Search code examples
scalaakkaakka-stream

Reading multiple files with akka streams in scala


I'am trying to read multiple files with akka streams and put result in a list. I can read one file with no problem. the return type is Future[Seq[String]]. problem is processing the sequence inside the Future must go inside an onComplete{}.

i'am trying the following code but abviously it will not work. the list acc outside of the onComplete is empty. but holds values inside the inComplete.
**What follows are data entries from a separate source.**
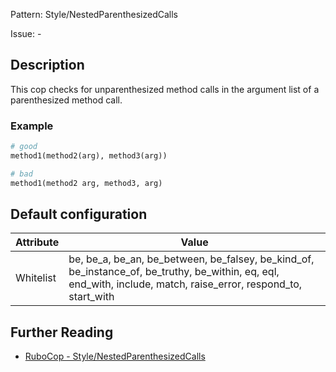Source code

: Pattern: Style/NestedParenthesizedCalls

Issue: -

## Description

This cop checks for unparenthesized method calls in the argument list
of a parenthesized method call.

### Example

```ruby
# good
method1(method2(arg), method3(arg))

# bad
method1(method2 arg, method3, arg)
```

## Default configuration

Attribute | Value
--- | ---
Whitelist | be, be_a, be_an, be_between, be_falsey, be_kind_of, be_instance_of, be_truthy, be_within, eq, eql, end_with, include, match, raise_error, respond_to, start_with

## Further Reading

* [RuboCop - Style/NestedParenthesizedCalls](https://rubocop.readthedocs.io/en/latest/cops_style/#stylenestedparenthesizedcalls)
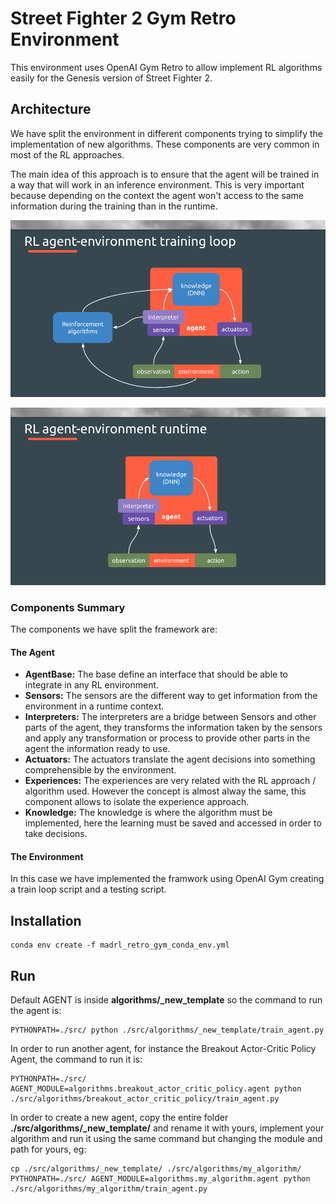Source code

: Street Fighter 2 Gym Retro Environment
===

This environment uses OpenAI Gym Retro to allow implement RL algorithms easily for the Genesis version of Street Fighter 2.

## Architecture

We have split the environment in different components trying to simplify the implementation of new algorithms. These components are very common in most of the RL approaches.

The main idea of this approach is to ensure that the agent will be trained in a way that will work in an inference environment. This is very important because depending on the context the agent won't access to the same information during the training than in the runtime.

![RL Agent Environment Training Loop](./images/mad_rl_scheme_training.png)


![RL Agent Environment Runtime](./images/mad_rl_scheme_runtime.png)


### Components Summary

The components we have split the framework are:

#### The Agent

 * **AgentBase:** The base define an interface that should be able to integrate in any RL environment.
 * **Sensors:** The sensors are the different way to get information from the environment in a runtime context.
 * **Interpreters:** The interpreters are a bridge between Sensors and other parts of the agent, they transforms the information taken by the sensors and apply any transformation or process to provide other parts in the agent the information ready to use.
 * **Actuators:** The actuators translate the agent decisions into something comprehensible by the environment.
 * **Experiences:** The experiences are very related with the RL approach / algorithm used. However the concept is almost alway the same, this component allows to isolate the experience approach.
 * **Knowledge:** The knowledge is where the algorithm must be implemented, here the learning must be saved and accessed in order to take decisions.

#### The Environment

In this case we have implemented the framwork using OpenAI Gym creating a train loop script and a testing script.

## Installation

```
conda env create -f madrl_retro_gym_conda_env.yml
```

## Run

Default AGENT is inside **algorithms/_new_template** so the command to run the agent is:

```
PYTHONPATH=./src/ python ./src/algorithms/_new_template/train_agent.py
```

In order to run another agent, for instance the Breakout Actor-Critic Policy Agent, the command to run it is:

```
PYTHONPATH=./src/ AGENT_MODULE=algorithms.breakout_actor_critic_policy.agent python ./src/algorithms/breakout_actor_critic_policy/train_agent.py
```

In order to create a new agent, copy the entire folder **./src/algorithms/_new_template/** and rename it with yours, implement your algorithm and run it using the same command but changing the module and path for yours, eg:

```
cp ./src/algorithms/_new_template/ ./src/algorithms/my_algorithm/
PYTHONPATH=./src/ AGENT_MODULE=algorithms.my_algorithm.agent python ./src/algorithms/my_algorithm/train_agent.py
```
I understand the problem but i don't know how to approach this.

// works fine  
def readStream(path: String, date: String): Future[Seq[String]] = {
implicit val system = ActorSystem("Sys")
val settings = ActorMaterializerSettings(system)
implicit val materializer = ActorMaterializer(settings)
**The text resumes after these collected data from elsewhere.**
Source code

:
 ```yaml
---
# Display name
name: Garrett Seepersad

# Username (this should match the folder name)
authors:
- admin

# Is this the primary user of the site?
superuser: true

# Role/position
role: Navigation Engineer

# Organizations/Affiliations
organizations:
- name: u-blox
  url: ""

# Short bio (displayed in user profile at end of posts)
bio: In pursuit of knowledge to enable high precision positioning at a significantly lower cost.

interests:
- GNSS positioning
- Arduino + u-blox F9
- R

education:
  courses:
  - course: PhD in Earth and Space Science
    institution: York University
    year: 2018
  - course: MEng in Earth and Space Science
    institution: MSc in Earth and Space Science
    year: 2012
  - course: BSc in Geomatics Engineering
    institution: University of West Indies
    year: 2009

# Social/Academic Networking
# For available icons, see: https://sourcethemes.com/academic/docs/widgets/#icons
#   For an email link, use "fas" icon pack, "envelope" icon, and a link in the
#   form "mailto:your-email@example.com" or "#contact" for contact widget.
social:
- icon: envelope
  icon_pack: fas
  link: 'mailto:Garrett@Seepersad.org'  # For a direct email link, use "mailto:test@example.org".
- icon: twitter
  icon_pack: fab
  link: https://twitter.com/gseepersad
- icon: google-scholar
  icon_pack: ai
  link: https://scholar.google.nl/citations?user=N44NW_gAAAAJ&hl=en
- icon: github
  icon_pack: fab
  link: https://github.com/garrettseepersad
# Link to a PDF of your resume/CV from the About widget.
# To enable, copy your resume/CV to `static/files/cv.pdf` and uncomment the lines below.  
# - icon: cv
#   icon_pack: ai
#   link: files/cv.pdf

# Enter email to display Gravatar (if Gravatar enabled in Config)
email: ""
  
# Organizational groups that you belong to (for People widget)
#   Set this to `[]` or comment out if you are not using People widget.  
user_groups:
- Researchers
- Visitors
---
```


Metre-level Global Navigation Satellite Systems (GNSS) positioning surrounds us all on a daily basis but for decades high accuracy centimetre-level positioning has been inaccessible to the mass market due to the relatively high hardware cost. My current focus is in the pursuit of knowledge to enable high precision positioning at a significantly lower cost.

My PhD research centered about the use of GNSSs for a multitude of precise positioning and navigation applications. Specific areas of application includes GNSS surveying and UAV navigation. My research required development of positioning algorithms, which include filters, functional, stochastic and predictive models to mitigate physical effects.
val result: Future[Seq[String]] =
  FileIO.fromPath(Paths.get(path + "transactions_" + date + 
".data"))
    .via(Framing.delimiter(ByteString("\n"), 256, true))
    .map(_.utf8String)
    .toMat(Sink.seq)(Keep.right)
    .run()
 var aa: List[scala.Array[String]] = Nil
 result.onComplete(x => {
  aa = x.get.map(line => line.split('|')).toList
})
 result
}

//this won't work  
def concatFiles(path : String, date : String, numberOfDays : Int) : 
List[scala.Array[String]] = {
val formatter = DateTimeFormatter.ofPattern("yyyyMMdd");
val formattedDate = LocalDate.parse(date, formatter);
var acc = List[scala.Array[String]]()

for( a <- 0 to numberOfDays){
  val date = formattedDate.minusDays(a).toString().replace("-", "")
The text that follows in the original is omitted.